Note: this review is featured on the Phoenix Film Festival’s website.
Shirley MacLaine and Christopher Plummer, two acting legends, deliver committed, sporadically affecting performances in Elsa & Fred. Their talents are squandered by material that starts off as overly trite and lifeless, crafting characters out of bloated dialogue and overly exaggerated actions, but it turns into something oddly more sincere and wholesome in its second half. MacLaine and Plummer fill the roles of elderly widows who find themselves yearning for love in a world that doesn’t respect their wishes to be happy. Family members ask why they should worry about finding romance when they are so old; according to them, what’s the point? That’s the heart of Michael Radford’s film, along with themes surrounding loves built on lies and the drive for a person to be themselves and live out all of their fantasies when they know they may not have much time left. The two leads are exceptional when the moments arise, but they are few and far between. The film falls into romp territory and emphasizes lightness and wistful scenes rather than hard-hitting, revealing truths about the perseverance of the human spirit and the everlasting desire to be loved.

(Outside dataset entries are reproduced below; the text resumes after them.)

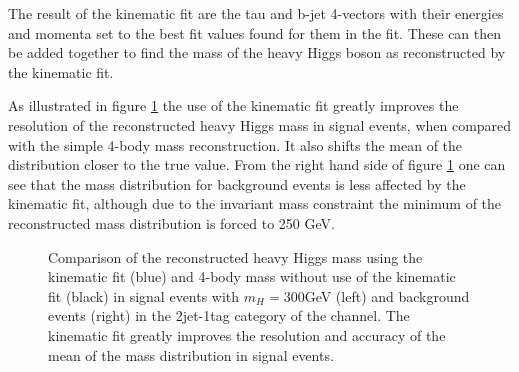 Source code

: The result of the kinematic fit are the tau and b-jet 4-vectors with their energies and momenta
set to the best fit values found for them in the fit. These can then be added together to find
the mass of the heavy Higgs boson as reconstructed by the kinematic fit.

As illustrated in figure \ref{fig:kinfitvsmjj} the use of the kinematic fit greatly
improves the resolution of the reconstructed heavy Higgs mass in signal events, when 
compared with the simple 4-body mass reconstruction. It also shifts the mean of the
distribution closer to the true value. From the right hand side of
figure \ref{fig:kinfitvsmjj} one can see that the mass distribution for
background events is less affected by the kinematic fit, although due to the
invariant mass constraint the minimum of the reconstructed mass distribution
is forced to 250 GeV.

\begin{figure}[h!]
\begin{center}
\end{center}
\caption{Comparison of the reconstructed heavy Higgs mass using the kinematic fit (blue) and
4-body mass without use of the kinematic fit (black) in signal events with $m_{H} = 300 $GeV (left) and \ttbar background events (right) in 
the 2jet-1tag category of the \mutau channel. The kinematic fit greatly improves the resolution and 
accuracy of the mean of the mass distribution in signal events. \cite{HIG-14-034-additional}}%
\label{fig:kinfitvsmjj}
\end{figure}



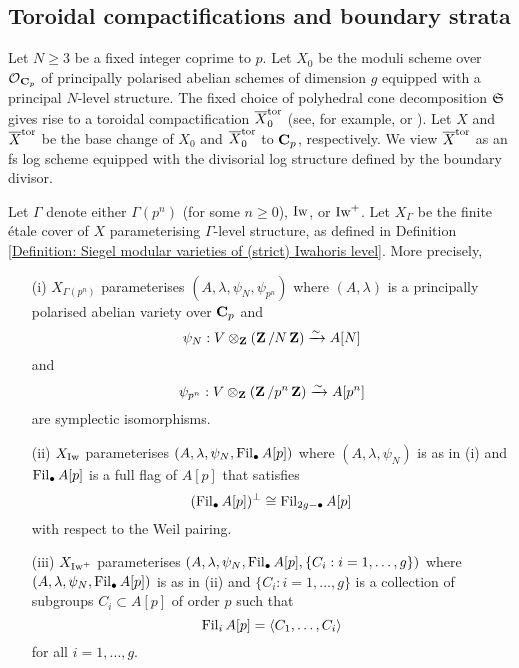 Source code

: \subsection{Toroidal compactifications and boundary strata}\label{subsection: boundary strata}
Let $N\geq 3$ be a fixed integer coprime to $p$. Let $X_0$ be the moduli scheme over $\operatorname{\mathcal{O}}_{\operatorname{\mathbf{C}}_p}$ of principally polarised abelian schemes of dimension $g$ equipped with a principal $N$-level structure. The fixed choice of polyhedral cone decomposition $\operatorname{\mathfrak{S}}$ gives rise to a toroidal compactification $\overline{X}_0^{\operatorname{tor}}$ (see, for example, \cite[Chapter IV, \S 4]{Faltings-Chai} or \cite[\S 3.2]{Stroh-TorComp}). Let $X$ and $\overline{X}^{\operatorname{tor}}$ be the base change of $X_0$ and $\overline{X}_0^{\operatorname{tor}}$ to $\operatorname{\mathbf{C}}_p$, respectively. We view $\overline{X}^{\operatorname{tor}}$ as an fs log scheme equipped with the divisorial log structure defined by the boundary divisor.

Let $\Gamma$ denote either $\Gamma(p^n)$ (for some $n\geq 0$), $\operatorname{Iw}$, or $\operatorname{Iw}^+$. Let $X_{\Gamma}$ be the finite \'etale cover of $X$ parameterising $\Gamma$-level structure, as defined in Definition \ref{Definition: Siegel modular varieties of (strict) Iwahoris level}. More precisely, 
\begin{enumerate}
\item[(i)] $X_{\Gamma(p^n)}$ parameterises $(A, \lambda, \psi_N, \psi_{p^n})$ where $(A, \lambda)$ is a principally polarised abelian variety over $\operatorname{\mathbf{C}}_p$ and $$\psi_N:V\otimes_{\operatorname{\mathbf{Z}}}(\operatorname{\mathbf{Z}}/N\operatorname{\mathbf{Z}})\xrightarrow[]{\sim} A[N]$$ and $$\psi_{p^n}:V\otimes_{\operatorname{\mathbf{Z}}}(\operatorname{\mathbf{Z}}/p^n\operatorname{\mathbf{Z}})\xrightarrow[]{\sim}A[p^n]$$
are symplectic isomorphisms.
\item[(ii)] $X_{\operatorname{Iw}}$ parameterises $(A, \lambda, \psi_N, \operatorname{Fil}_{\bullet}A[p])$ where $(A, \lambda, \psi_N)$ is as in (i) and $\operatorname{Fil}_{\bullet}A[p]$ is a full flag of $A[p]$ that satisfies
$$(\operatorname{Fil}_{\bullet}A[p])^{\perp}\cong \operatorname{Fil}_{2g-\bullet}A[p]$$
with respect to the Weil pairing.
\item[(iii)] $X_{\operatorname{Iw}^+}$ parameterises $(A, \lambda, \psi_N, \operatorname{Fil}_{\bullet}A[p], \{C_i:i=1, \ldots, g\})$ where $(A, \lambda, \psi_N, \operatorname{Fil}_{\bullet}A[p])$ is as in (ii) and $\{C_i:i=1, \ldots, g\}$ is a collection of subgroups $C_i\subset A[p]$ of order $p$ such that
$$\operatorname{Fil}_iA[p]=\langle C_1, \ldots, C_i\rangle$$
for all $i=1, \ldots, g$.
\end{enumerate}

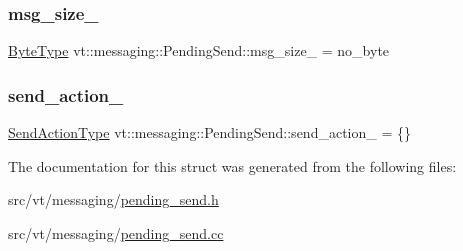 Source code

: \subsubsection{\texorpdfstring{msg\+\_\+size\+\_\+}{msg\_size\_}}
{\footnotesize\ttfamily \hyperlink{namespacevt_aab8d55968084610ce3b17057981e9300}{Byte\+Type} vt\+::messaging\+::\+Pending\+Send\+::msg\+\_\+size\+\_\+ = no\+\_\+byte\hspace{0.3cm}{\ttfamily [private]}}

\mbox{\label{structvt_1_1messaging_1_1_pending_send_a0054d2fec8353438284dc02a28a73294}} 
\subsubsection{\texorpdfstring{send\+\_\+action\+\_\+}{send\_action\_}}
{\footnotesize\ttfamily \hyperlink{structvt_1_1messaging_1_1_pending_send_aa13248a342d68230048cde8e0756851c}{Send\+Action\+Type} vt\+::messaging\+::\+Pending\+Send\+::send\+\_\+action\+\_\+ = \{\}\hspace{0.3cm}{\ttfamily [private]}}



The documentation for this struct was generated from the following files\+:\begin{DoxyCompactItemize}
\item 
src/vt/messaging/\hyperlink{pending__send_8h}{pending\+\_\+send.\+h}\item 
src/vt/messaging/\hyperlink{pending__send_8cc}{pending\+\_\+send.\+cc}\end{DoxyCompactItemize}
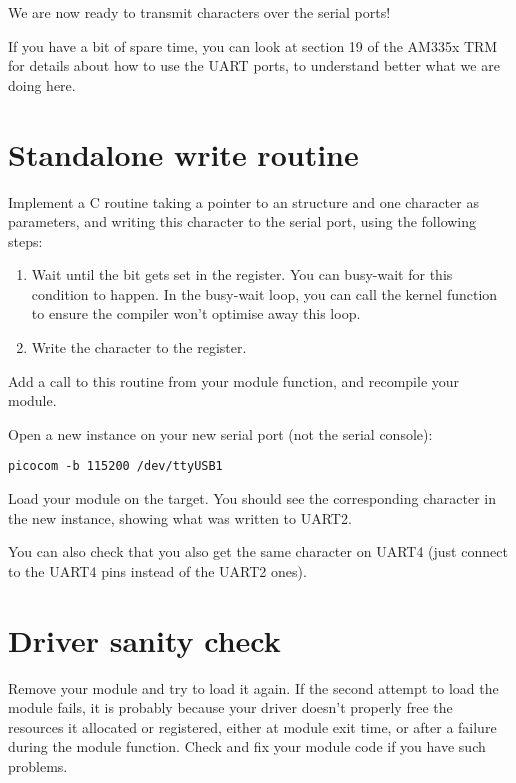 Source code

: We are now ready to transmit characters over the serial ports!

If you have a bit of spare time, you can look at section 19 of the
AM335x TRM for details about how to use the UART ports, to understand
better what we are doing here.

\section{Standalone write routine}

Implement a C routine taking a pointer to an 
structure and one character as parameters, and writing
this character to the serial port, using the following steps:

\begin{enumerate}
\item Wait until the  bit gets set in the
   register.  You can busy-wait for this condition to happen.
  In the busy-wait loop, you can call the  kernel function
  to ensure the compiler won't optimise away this loop.
\item Write the character to the  register.
\end{enumerate}

Add a call to this routine from your module  function,
and recompile your module.

Open a new  instance on your new serial port (not the
serial console):

\begin{verbatim}
picocom -b 115200 /dev/ttyUSB1
\end{verbatim}

Load your module on the target. You should see the
corresponding character in the new  instance,
showing what was written to UART2.

You can also check that you also get the same character on UART4
(just connect to the UART4 pins instead of the UART2 ones).

\section{Driver sanity check}

Remove your module and try to load it again. If the second attempt to
load the module fails, it is probably because your driver doesn't
properly free the resources it allocated or registered, either at module
exit time, or after a failure during the module  function. Check
and fix your module code if you have such problems.
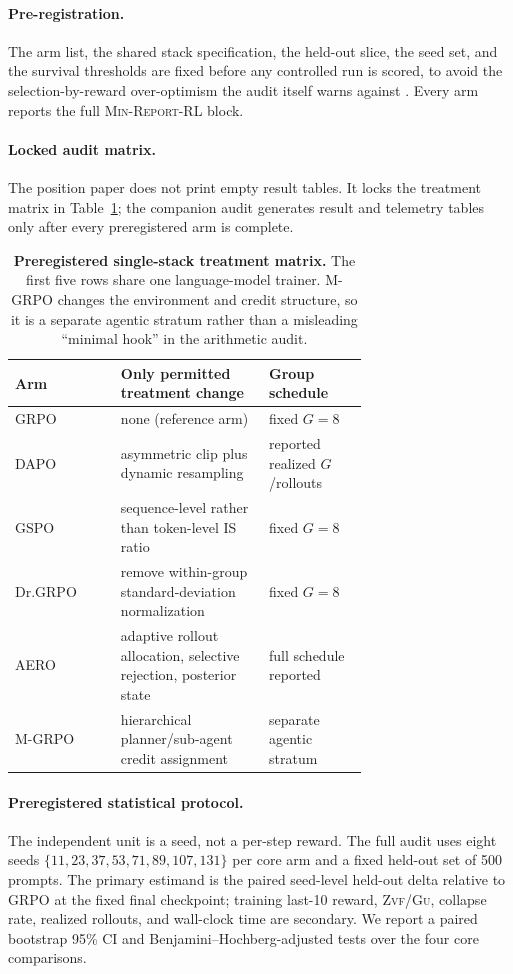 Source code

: \documentclass[11pt]{article}
\newcommand{\zvf}{\textsc{Zvf}}
\newcommand{\gu}{\textsc{Gu}}
\newcommand{\minreport}{\textsc{Min-Report-RL}}
\begin{document}
\paragraph{Pre-registration.}
The arm list, the shared stack specification, the held-out slice, the seed set,
and the survival thresholds are fixed before any controlled run is scored, to
avoid the selection-by-reward over-optimism the audit itself warns against
\cite{zvfaudit2026}. Every arm reports the full \minreport{} block.

\paragraph{Locked audit matrix.}
The position paper does not print empty result tables. It locks the treatment
matrix in Table~\ref{tab:audit-protocol}; the companion audit generates result
and telemetry tables only after every preregistered arm is complete.

\begin{table}[t]
\centering
\caption{\textbf{Preregistered single-stack treatment matrix.} The first five
rows share one language-model trainer. M-GRPO changes the environment and credit
structure, so it is a separate agentic stratum rather than a misleading
``minimal hook'' in the arithmetic audit.}
\label{tab:audit-protocol}
\small
\begin{tabular}{@{}lp{0.42\linewidth}p{0.28\linewidth}@{}}
\toprule
\textbf{Arm} & \textbf{Only permitted treatment change} & \textbf{Group schedule}\\
\midrule
GRPO & none (reference arm) & fixed $G=8$\\
DAPO & asymmetric clip plus dynamic resampling & reported realized $G$/rollouts\\
GSPO & sequence-level rather than token-level IS ratio & fixed $G=8$\\
Dr.GRPO & remove within-group standard-deviation normalization & fixed $G=8$\\
AERO & adaptive rollout allocation, selective rejection, posterior state & full schedule reported\\
M-GRPO & hierarchical planner/sub-agent credit assignment & separate agentic stratum\\
\bottomrule
\end{tabular}
\end{table}

\paragraph{Preregistered statistical protocol.}
The independent unit is a seed, not a per-step reward. The full audit uses
eight seeds $\{11,23,37,53,71,89,107,131\}$ per core arm and a fixed held-out
set of 500 prompts. The primary estimand is the paired seed-level held-out
delta relative to GRPO at the fixed final checkpoint; training last-10 reward,
\zvf{}/\gu{}, collapse rate, realized rollouts, and wall-clock time are
secondary. We report a paired bootstrap 95\% CI and Benjamini--Hochberg-adjusted
tests over the four core comparisons.
\end{document}
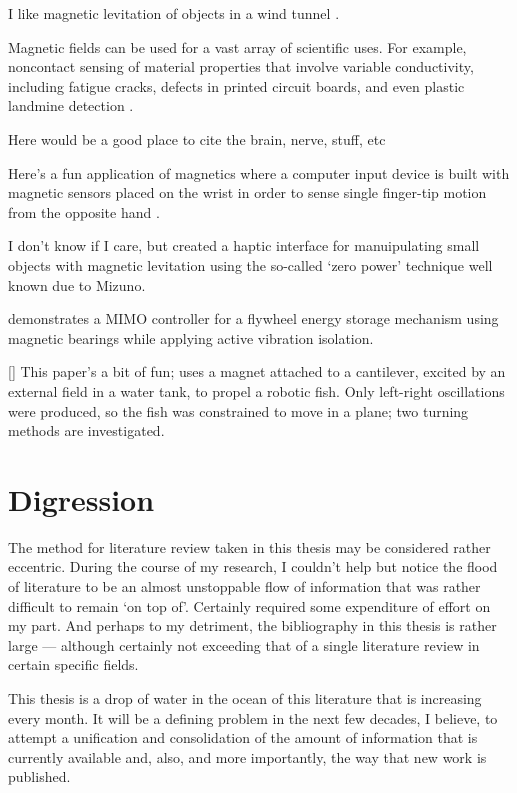 I like magnetic levitation of objects in a wind tunnel
\cite{higuchi2008}.

Magnetic fields can be used for a vast array of scientific uses. For example,
noncontact sensing of material properties that involve variable conductivity,
including fatigue cracks, defects in printed circuit boards, and even plastic
landmine detection \cite{mukhopadhyay2005}.

Here would be a good place to cite the brain, nerve, stuff, etc
\parencite{lu2008,demachi2008}


Here's a fun application of magnetics where a computer input device is built
with magnetic sensors placed on the wrist in order to sense single finger-tip
motion from the opposite hand \parencite{han2008}.

I don't know if I care, but \textcite{vanwest2007} created a
haptic interface for manuipulating small objects with magnetic
levitation using the so-called `zero power' technique well
known due to Mizuno.

\textcite{park2008} demonstrates a MIMO controller for a flywheel energy
storage mechanism using magnetic bearings while applying active vibration
isolation.

[\textcite{tomie2005}] This paper's a bit of fun; uses a magnet attached
to a cantilever, excited by an external field in a water tank, to propel a
robotic fish. Only left-right oscillations were produced, so the fish was
constrained to move in a plane; two turning methods are investigated.




\section{Digression}

The method for literature review taken in this thesis may be considered rather
eccentric. During the course of my research, I couldn't help but notice the
flood of literature to be an almost unstoppable flow of information that was
rather difficult to remain `on top of'. Certainly required some expenditure of
effort on my part. And perhaps to my detriment, the bibliography in this
thesis is rather large — although certainly not exceeding that of a single
literature review in certain specific fields.

This thesis is a drop of water in the ocean of this literature that is
increasing every month. It will be a defining problem in the next few decades,
I believe, to attempt a unification and consolidation of the amount of
information that is currently available and, also, and more importantly, the
way that new work is published.

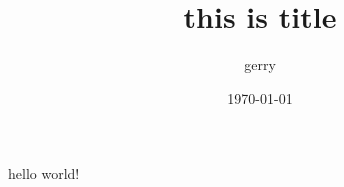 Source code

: \documentclass{article}
\begin{document}
\title{this is title}
\author{gerry}
\date{\today}
\maketitle
hello world!
\end{document}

Elsa (Shirley MacLaine) is a teenager in the body of an old woman. She likes to drive fast, dance to her heart’s desire, blast contemporary music, and fantasize about traveling to rome while reveling in her favorite film, La Dolce Vita (a marvelous, fantastical romance from Italian master Federico Fellini). Fred, meanwhile, is a crotchety old man who wants to sit in peace, watch TV, and not be bothered by anyone, including family. The only person he can tolerate is his doctor, who advocates for him to be more active and exercise but he hates the local parks. He’s a curmudgeon ever since his wife died seven months ago. Elsa is a widow of over twenty years, and sure enough they live next to each other in a New Orleans apartment complex. They meet through peculiar means: Elsa hits Fred’s son-in-law’s (Chris Noth) car with hers while his grandson sees everything. Fred’s daughter, Lydia (Marcia Gay Harden), wants her to pay $1500 for the damages, and one thing leads to another. They fancy each other, go on a few dates, and magic begins to happen.
The film is an English adaptation of the 2005 Spanish-language film of the same name. That might help explain the generally stagy, forced nature of the narrative, with many characters delivering monologues or exposing all of their backstory through long discussions. Show, don’t tell. That’s the essence of screenwriting and the film squanders that opportunity by instead providing the audience with every shred of detail and important information needed to understand the story. It’s a simplistic romance that I’ve seen many other times, albeit with better supporting characters and less forced motivations for characters. Why do we need two scenes with MacLaine rocking out to hip-hop/pop music? An actress as talented as her shouldn’t be degraded to such mindless asides. The two leads are phenomenally talented, and only rarely do we see those acting chops shine through. Radford’s film, unfortunately, forces them to talk through their emotions rather than express them. Plummer’s finest roles in his old age have been driven by longing and nostalgia; take a look at his Oscar winning supporting turn in Beginners. Elsa & Fred should strive for more innovative storytelling and more awakening looks at love in such a fragile, limited time span. Instead it falls on familiar tropes and misses the mark on its potential.